§ **Work task**:
Copy each line of the records below that mentions the word "frac".

Top of Recorded information

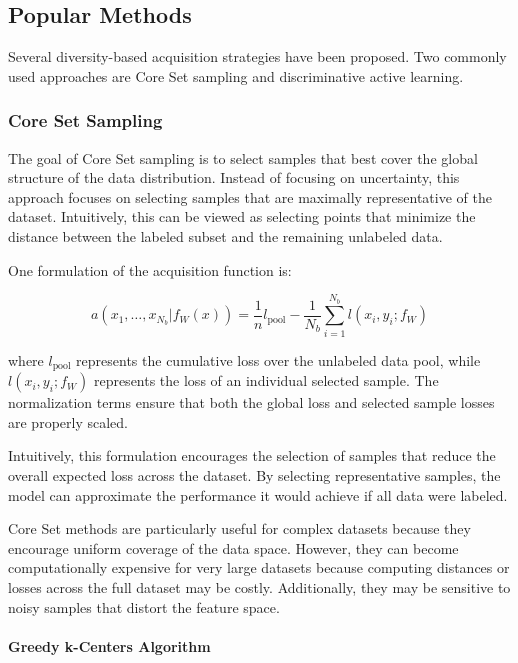 \documentclass{article}
\begin{document}
\subsection{Popular Methods}

Several diversity-based acquisition strategies have been proposed. Two commonly used approaches are Core Set sampling and discriminative active learning.

\subsubsection{Core Set Sampling}

The goal of Core Set sampling is to select samples that best cover the global structure of the data distribution. Instead of focusing on uncertainty, this approach focuses on selecting samples that are maximally representative of the dataset. Intuitively, this can be viewed as selecting points that minimize the distance between the labeled subset and the remaining unlabeled data.

One formulation of the acquisition function is:

\begin{equation}
a(x_1, \dots, x_{N_b} | f_W(x)) =
\frac{1}{n} l_{\text{pool}} -
\frac{1}{N_b} \sum_{i=1}^{N_b} l(x_i, y_i; f_W)
\end{equation}

where \(l_{\text{pool}}\) represents the cumulative loss over the unlabeled data pool, while \(l(x_i, y_i; f_W)\) represents the loss of an individual selected sample. The normalization terms ensure that both the global loss and selected sample losses are properly scaled.

Intuitively, this formulation encourages the selection of samples that reduce the overall expected loss across the dataset. By selecting representative samples, the model can approximate the performance it would achieve if all data were labeled.

Core Set methods are particularly useful for complex datasets because they encourage uniform coverage of the data space. However, they can become computationally expensive for very large datasets because computing distances or losses across the full dataset may be costly. Additionally, they may be sensitive to noisy samples that distort the feature space.

\paragraph{Greedy k-Centers Algorithm}
\end{document}
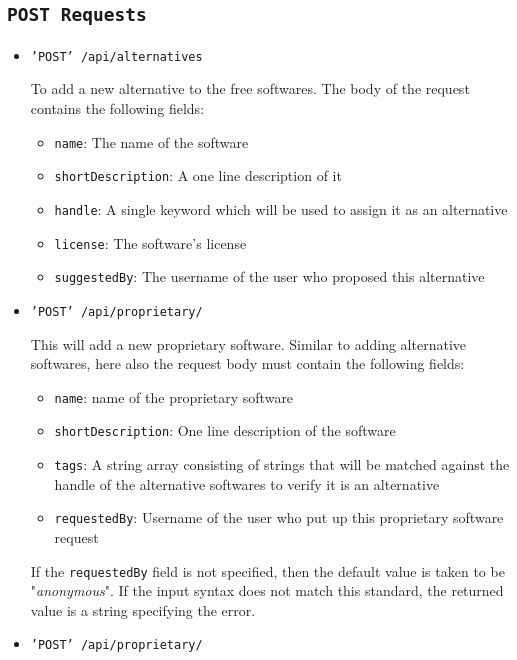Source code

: \subsection{\texttt{POST Requests}}

\begin{itemize}

\item{\texttt{'POST' /api/alternatives}}

To add a new alternative to the free softwares. The body of the request contains the following fields:

\begin{itemize}
\item \texttt{name}: The name of the software
\item \texttt{shortDescription}: A one line description of it
\item \texttt{handle}: A single keyword which will be used to assign it as an alternative
\item \texttt{license}: The software's license
\item \texttt{suggestedBy}: The username of the user who proposed this alternative
\end{itemize}

\item{\texttt{'POST' /api/proprietary/}}

This will add a new proprietary software. Similar to adding alternative softwares, here also the request body must contain the following fields:
\begin{itemize}
\item \texttt{name}: name of the proprietary software
\item \texttt{shortDescription}: One line description of the software
\item \texttt{tags}: A string array consisting of strings that will be matched against the handle of the alternative softwares to verify it is an alternative
\item \texttt{requestedBy}: Username of the user who put up this proprietary software request
\end{itemize}

If the \texttt{requestedBy} field is not specified, then the default value is taken to be "\textsl{anonymous}". If the input syntax does not match this standard, the returned value is a string specifying the error.



\item{\texttt{'POST' /api/proprietary/}}


\end{itemize}
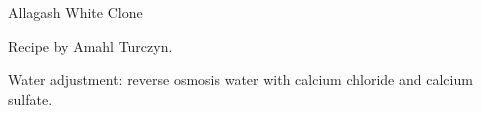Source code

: \stylesection{\stylewitbier}

\begin{recipe}{Allagash White Clone} %

\begin{aboutblock}
Recipe by Amahl Turczyn. 
\end{aboutblock}


\begin{methodandtiming}

\begin{mashsteps}
\end{mashsteps}

\begin{fermentationsteps}
\end{fermentationsteps}

\begin{directions}
Water adjustment: reverse osmosis water with  calcium chloride and
 calcium sulfate.
\end{directions}

\end{methodandtiming}

\recipebreak

\begin{ingredientsblock}

\begin{malts}
\end{malts}

\begin{hops}

\end{hops}


\end{ingredientsblock}

\end{recipe}

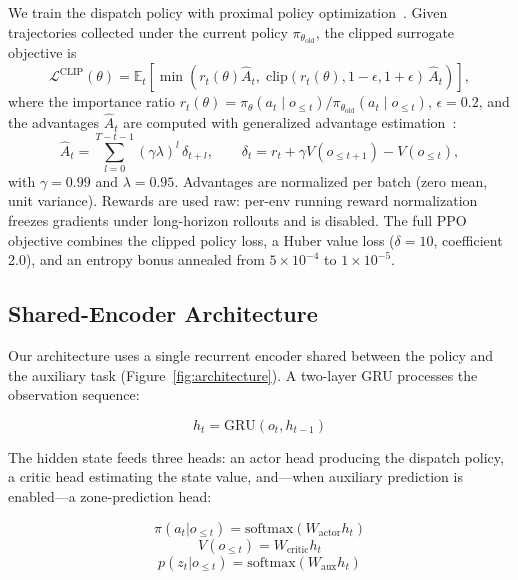 \documentclass{ieeeaccess}
\begin{document}
We train the dispatch policy with proximal policy
optimization~\cite{schulman2017ppo}. Given trajectories collected
under the current policy $\pi_{\theta_{\mathrm{old}}}$, the clipped
surrogate objective is
\begin{equation}
\mathcal{L}^{\mathrm{CLIP}}(\theta) = \mathbb{E}_t\!\left[
\min\!\left( r_t(\theta)\hat{A}_t,\;
\mathrm{clip}(r_t(\theta), 1-\epsilon, 1+\epsilon)\,\hat{A}_t
\right) \right],
\end{equation}
where the importance ratio $r_t(\theta) =
\pi_\theta(a_t \mid o_{\le t}) / \pi_{\theta_{\mathrm{old}}}(a_t \mid
o_{\le t})$, $\epsilon = 0.2$, and the advantages $\hat{A}_t$ are
computed with generalized advantage estimation~\cite{schulman2016gae}:
\begin{equation}
\hat{A}_t = \sum_{l=0}^{T-t-1} (\gamma \lambda)^l\, \delta_{t+l},
\qquad
\delta_t = r_t + \gamma V(o_{\le t+1}) - V(o_{\le t}),
\end{equation}
with $\gamma = 0.99$ and $\lambda = 0.95$. Advantages are normalized
per batch (zero mean, unit variance). Rewards are used raw: per-env
running reward normalization freezes gradients under long-horizon
rollouts and is disabled. The full PPO objective
combines the clipped policy loss, a Huber value loss ($\delta = 10$,
coefficient 2.0), and an entropy bonus annealed from
$5 \times 10^{-4}$ to $1 \times 10^{-5}$.

\subsection{Shared-Encoder Architecture}

Our architecture uses a single recurrent encoder shared between the
policy and the auxiliary task (Figure~\ref{fig:architecture}).
A two-layer GRU processes the observation sequence:

\begin{equation}
h_t = \text{GRU}(o_t, h_{t-1})
\end{equation}

The hidden state feeds three heads: an actor head producing the
dispatch policy, a critic head estimating the state value, and---when
auxiliary prediction is enabled---a zone-prediction head:

\begin{equation}
\pi(a_t | o_{\le t}) = \text{softmax}(W_{\text{actor}} h_t)
\end{equation}
\begin{equation}
V(o_{\le t}) = W_{\text{critic}} h_t
\end{equation}
\begin{equation}
p(z_t | o_{\le t}) = \text{softmax}(W_{\text{aux}} h_t)
\end{equation}
\end{document}
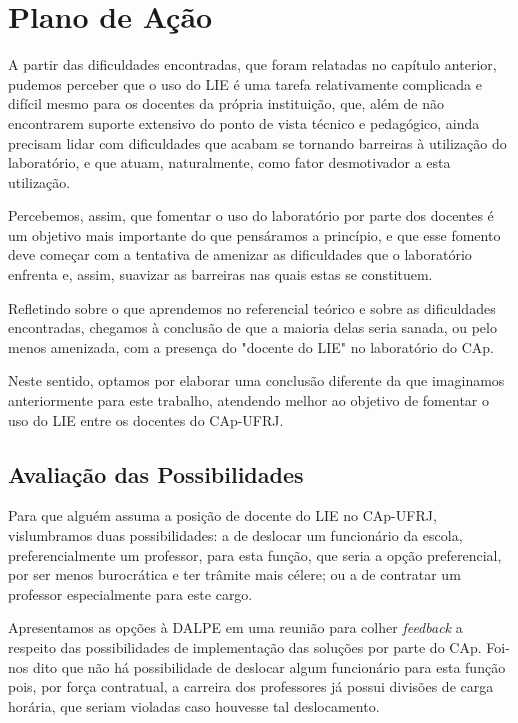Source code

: \chapter{Plano de Ação}\label{chp:LABEL_CHP_CONC}


A partir das dificuldades encontradas, que foram relatadas no capítulo anterior, pudemos perceber que o uso do LIE é uma tarefa relativamente complicada e difícil mesmo para os docentes da própria instituição, que, além de não encontrarem suporte extensivo do ponto de vista técnico e pedagógico, ainda precisam lidar com dificuldades que acabam se tornando barreiras à utilização do laboratório, e que atuam, naturalmente, como fator desmotivador a esta utilização.

Percebemos, assim, que fomentar o uso do laboratório por parte dos docentes é um objetivo mais importante do que pensáramos a princípio, e que esse fomento deve começar com a tentativa de amenizar as dificuldades que o laboratório enfrenta e, assim, suavizar as barreiras nas quais estas se constituem.

Refletindo sobre o que aprendemos no referencial teórico e sobre as dificuldades encontradas, chegamos à conclusão de que a maioria delas seria sanada, ou pelo menos amenizada, com a presença do "docente do LIE" no laboratório do CAp.

Neste sentido, optamos por elaborar uma conclusão diferente da que imaginamos anteriormente para este trabalho, atendendo melhor ao objetivo de fomentar o uso do LIE entre os docentes do CAp-UFRJ.

\section{Avaliação das Possibilidades}\label{chp:LABEL_CHP_CONC_SEC_POSS}

Para que alguém assuma a posição de docente do LIE no CAp-UFRJ, vislumbramos duas possibilidades: a de deslocar um funcionário da escola, preferencialmente um professor, para esta função, que seria a opção preferencial, por ser menos burocrática e ter trâmite mais célere; ou a de contratar um professor especialmente para este cargo.

Apresentamos as opções à DALPE em uma reunião para colher \textit{feedback} a respeito das possibilidades de implementação das soluções por parte do CAp. Foi-nos dito que não há possibilidade de deslocar algum funcionário para esta função pois, por força contratual, a carreira dos professores já possui divisões de carga horária, que seriam violadas caso houvesse tal deslocamento.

Bottom of Recorded information

§ **The answer**:
\frac{1}{n} l_{\text{pool}} -
\frac{1}{N_b} \sum_{i=1}^{N_b} l(x_i, y_i; f_W)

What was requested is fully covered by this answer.